- **PROMPT**
Using the records below, transcribe word for word the stretch from the line that contains "For the live" through the line that contains "I run my programs", both end lines included, and nothing else.

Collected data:
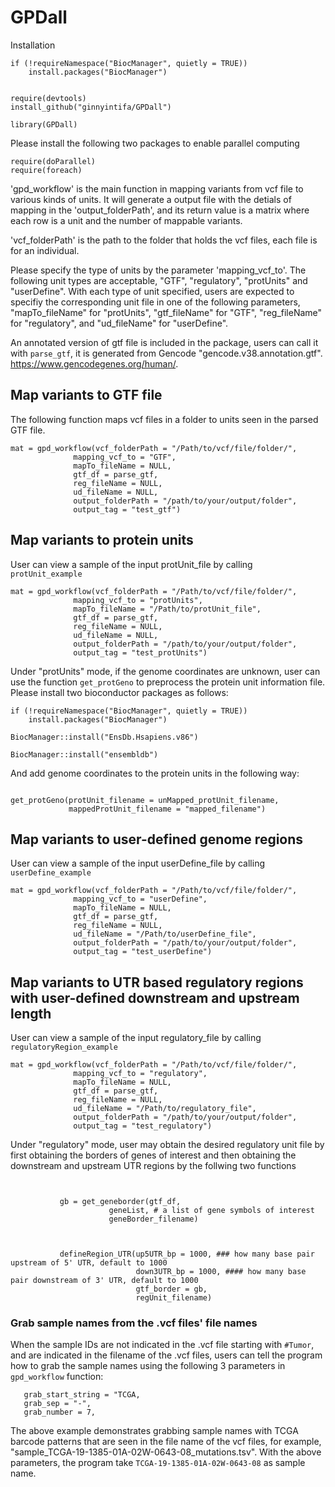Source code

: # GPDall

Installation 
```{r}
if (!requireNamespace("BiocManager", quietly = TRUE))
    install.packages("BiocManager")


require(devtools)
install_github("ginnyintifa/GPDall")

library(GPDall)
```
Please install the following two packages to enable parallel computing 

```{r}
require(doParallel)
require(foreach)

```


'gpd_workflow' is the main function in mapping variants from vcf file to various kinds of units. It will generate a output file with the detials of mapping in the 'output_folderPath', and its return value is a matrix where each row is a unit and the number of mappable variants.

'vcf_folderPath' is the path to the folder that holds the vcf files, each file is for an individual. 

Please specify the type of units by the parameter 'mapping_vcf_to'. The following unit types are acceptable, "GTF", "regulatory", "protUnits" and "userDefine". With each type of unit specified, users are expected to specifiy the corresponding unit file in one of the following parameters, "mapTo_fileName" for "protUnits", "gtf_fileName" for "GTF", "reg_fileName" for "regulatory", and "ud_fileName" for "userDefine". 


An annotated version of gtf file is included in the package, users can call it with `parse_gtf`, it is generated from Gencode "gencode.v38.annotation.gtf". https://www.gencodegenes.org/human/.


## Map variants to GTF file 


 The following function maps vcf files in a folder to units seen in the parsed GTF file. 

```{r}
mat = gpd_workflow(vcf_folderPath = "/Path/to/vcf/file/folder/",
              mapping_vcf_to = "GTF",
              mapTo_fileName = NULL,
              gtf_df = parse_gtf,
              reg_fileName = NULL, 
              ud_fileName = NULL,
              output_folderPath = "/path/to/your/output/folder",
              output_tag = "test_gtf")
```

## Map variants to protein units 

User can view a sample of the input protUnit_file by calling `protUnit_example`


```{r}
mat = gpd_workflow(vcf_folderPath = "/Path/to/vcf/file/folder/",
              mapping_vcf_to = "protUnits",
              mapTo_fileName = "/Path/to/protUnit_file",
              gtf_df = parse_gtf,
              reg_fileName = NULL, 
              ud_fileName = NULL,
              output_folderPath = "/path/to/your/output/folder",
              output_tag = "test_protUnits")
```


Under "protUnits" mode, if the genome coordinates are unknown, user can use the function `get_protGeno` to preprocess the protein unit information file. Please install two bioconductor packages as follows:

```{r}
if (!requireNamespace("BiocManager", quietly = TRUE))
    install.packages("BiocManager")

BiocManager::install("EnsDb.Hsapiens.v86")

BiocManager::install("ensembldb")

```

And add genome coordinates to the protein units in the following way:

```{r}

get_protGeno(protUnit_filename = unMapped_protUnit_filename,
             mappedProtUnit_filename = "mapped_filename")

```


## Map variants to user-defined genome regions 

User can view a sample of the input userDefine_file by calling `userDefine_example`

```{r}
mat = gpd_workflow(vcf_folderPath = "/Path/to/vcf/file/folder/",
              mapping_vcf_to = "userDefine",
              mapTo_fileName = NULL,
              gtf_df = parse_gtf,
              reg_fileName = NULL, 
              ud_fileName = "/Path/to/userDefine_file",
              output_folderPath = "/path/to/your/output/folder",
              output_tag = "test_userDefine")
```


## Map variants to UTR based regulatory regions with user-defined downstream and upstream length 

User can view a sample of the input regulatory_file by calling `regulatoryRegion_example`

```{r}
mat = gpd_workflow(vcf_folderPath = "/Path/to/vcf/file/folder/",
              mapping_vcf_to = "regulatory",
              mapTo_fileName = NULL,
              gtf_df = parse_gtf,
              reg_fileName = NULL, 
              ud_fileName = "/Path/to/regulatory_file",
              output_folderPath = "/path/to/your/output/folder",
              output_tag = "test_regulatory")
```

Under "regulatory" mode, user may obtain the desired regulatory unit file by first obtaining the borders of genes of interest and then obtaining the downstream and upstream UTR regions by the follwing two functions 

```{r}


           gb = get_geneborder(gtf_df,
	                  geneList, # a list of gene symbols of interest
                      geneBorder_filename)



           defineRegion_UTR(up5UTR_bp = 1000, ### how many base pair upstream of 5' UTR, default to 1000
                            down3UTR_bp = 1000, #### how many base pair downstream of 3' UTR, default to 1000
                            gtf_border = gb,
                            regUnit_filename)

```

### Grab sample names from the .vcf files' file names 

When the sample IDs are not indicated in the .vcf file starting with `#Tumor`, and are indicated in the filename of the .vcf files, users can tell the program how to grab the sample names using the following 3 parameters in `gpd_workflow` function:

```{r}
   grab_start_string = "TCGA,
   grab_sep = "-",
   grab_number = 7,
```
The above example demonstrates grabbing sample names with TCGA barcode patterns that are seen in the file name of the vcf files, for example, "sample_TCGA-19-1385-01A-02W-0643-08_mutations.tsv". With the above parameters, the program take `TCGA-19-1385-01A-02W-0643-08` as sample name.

---

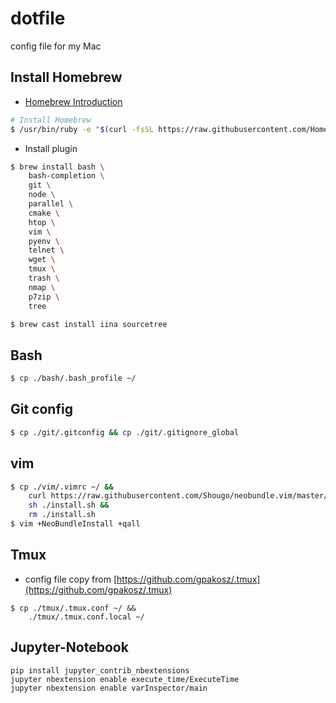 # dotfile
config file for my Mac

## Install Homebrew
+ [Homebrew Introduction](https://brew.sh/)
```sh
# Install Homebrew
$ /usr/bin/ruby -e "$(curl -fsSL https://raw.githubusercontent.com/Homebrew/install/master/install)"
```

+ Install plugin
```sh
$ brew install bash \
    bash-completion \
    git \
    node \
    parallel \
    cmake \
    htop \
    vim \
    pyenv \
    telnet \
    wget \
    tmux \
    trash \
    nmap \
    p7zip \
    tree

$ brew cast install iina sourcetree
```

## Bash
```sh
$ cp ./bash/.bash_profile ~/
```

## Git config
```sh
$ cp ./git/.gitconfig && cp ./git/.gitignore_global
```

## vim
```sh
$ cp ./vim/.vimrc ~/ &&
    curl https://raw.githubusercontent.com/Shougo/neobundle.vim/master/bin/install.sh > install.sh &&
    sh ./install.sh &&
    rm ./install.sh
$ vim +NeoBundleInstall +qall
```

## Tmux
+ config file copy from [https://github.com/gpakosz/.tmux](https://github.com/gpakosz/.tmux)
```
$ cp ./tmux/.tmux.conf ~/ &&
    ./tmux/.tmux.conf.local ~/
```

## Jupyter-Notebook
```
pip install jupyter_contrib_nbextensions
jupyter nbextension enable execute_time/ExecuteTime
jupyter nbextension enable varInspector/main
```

* * *

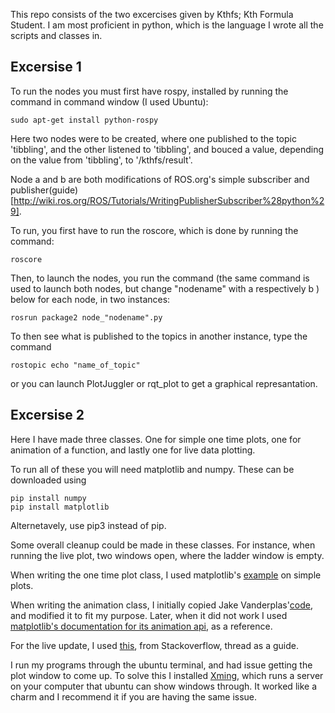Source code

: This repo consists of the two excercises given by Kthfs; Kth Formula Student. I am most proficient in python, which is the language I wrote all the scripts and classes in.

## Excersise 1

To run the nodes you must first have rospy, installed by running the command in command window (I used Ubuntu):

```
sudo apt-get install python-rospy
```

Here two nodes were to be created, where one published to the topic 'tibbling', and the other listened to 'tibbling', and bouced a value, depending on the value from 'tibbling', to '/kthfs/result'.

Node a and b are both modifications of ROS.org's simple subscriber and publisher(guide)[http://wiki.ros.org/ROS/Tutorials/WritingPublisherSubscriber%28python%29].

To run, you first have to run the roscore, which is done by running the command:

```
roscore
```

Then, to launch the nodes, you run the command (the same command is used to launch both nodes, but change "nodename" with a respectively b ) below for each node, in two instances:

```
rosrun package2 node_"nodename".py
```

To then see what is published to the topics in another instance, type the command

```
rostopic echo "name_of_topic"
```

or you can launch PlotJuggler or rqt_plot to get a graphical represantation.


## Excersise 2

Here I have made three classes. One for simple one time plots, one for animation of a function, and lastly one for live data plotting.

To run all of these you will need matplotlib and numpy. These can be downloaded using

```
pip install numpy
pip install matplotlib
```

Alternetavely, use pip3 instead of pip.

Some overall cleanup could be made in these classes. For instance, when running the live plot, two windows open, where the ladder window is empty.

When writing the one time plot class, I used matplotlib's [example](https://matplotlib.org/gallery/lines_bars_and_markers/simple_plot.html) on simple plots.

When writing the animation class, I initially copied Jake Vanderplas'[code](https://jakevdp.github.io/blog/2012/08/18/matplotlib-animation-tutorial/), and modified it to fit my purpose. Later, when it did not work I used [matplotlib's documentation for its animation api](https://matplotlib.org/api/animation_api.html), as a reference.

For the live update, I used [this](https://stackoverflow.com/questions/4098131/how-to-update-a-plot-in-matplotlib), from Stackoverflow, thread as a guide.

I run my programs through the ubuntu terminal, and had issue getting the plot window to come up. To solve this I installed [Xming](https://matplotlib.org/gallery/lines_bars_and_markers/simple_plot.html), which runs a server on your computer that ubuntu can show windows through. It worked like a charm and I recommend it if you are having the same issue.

- **OUTPUT BELOW**
For the live update, I used [this](https://stackoverflow.com/questions/4098131/how-to-update-a-plot-in-matplotlib), from Stackoverflow, thread as a guide.

I run my programs through the ubuntu terminal, and had issue getting the plot window to come up. To solve this I installed [Xming](https://matplotlib.org/gallery/lines_bars_and_markers/simple_plot.html), which runs a server on your computer that ubuntu can show windows through. It worked like a charm and I recommend it if you are having the same issue.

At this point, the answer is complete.